Adesso bisognerà recuperare il contatto con il mondo reale. Non sarà facile, prevede Simone Baldelli, Forza Italia. «Saremo obbligati a trovare un accordo per sciogliere i nodi del sistema, altrimenti ci troveremo sempre a rincorrere le scelte fatte dai cittadini». Servirà pure una legge sulla firma digitale, dice Matteo Renzi. «Non può passare tutto fuori dalle Camere, oppure il maître à penser diventa Fedez». I democratici Ceccanti e Parrini propongono di alzare a 800 mila il numero delle firme perché con spid, banche dati e associazioni tipo change.Org il mezzo milione si raggiunge in un attimo. I Cinque Stelle vogliono invece sviluppare il referendum propositivo, che per Sabino Cassese «e un tradimento della Carta, la politica non vive solo online».

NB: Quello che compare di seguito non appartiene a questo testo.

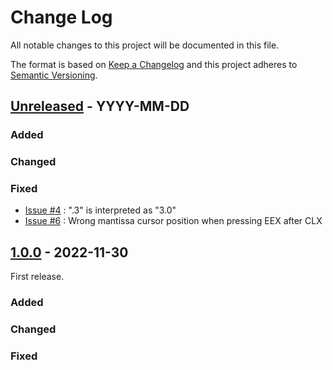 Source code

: # Change Log
All notable changes to this project will be documented in this file.

The format is based on [Keep a Changelog](http://keepachangelog.com/)
and this project adheres to [Semantic Versioning](http://semver.org/).

## [Unreleased] - YYYY-MM-DD
### Added
### Changed
### Fixed
- [Issue #4](https://github.com/suikan4github/rpn_engine/issues/4) : ".3" is interpreted as "3.0" 
- [Issue #6](https://github.com/suikan4github/rpn_engine/issues/6) :  Wrong mantissa cursor position when pressing EEX after CLX 


## [1.0.0] - 2022-11-30
First release. 
### Added
### Changed
### Fixed


[Unreleased]: https://github.com/suikan4github/rpn_engine/compare/v1.0.0...develop
[1.0.0]: https://github.com/suikan4github/rpn_engine/compare/v0.0.0...v1.0.0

Un altro costituzionalista, Michele Ainis, dice «no a depotenziamenti dei referendum, non possiamo mica metterci un tappo». E Francesco Clementi invita a considerarla un’opportunità. «Si tratta di uno strumento previsto per migliorare il dialogo tra il Palazzo e i cittadini e sta alla capacità di Camera e Senato di maneggiarlo. Si delegittima il Parlamento? Dipende dai parlamentari che lo abitano». Quasi mille: molti hanno cambiato casacca, una buona metà non tornerà.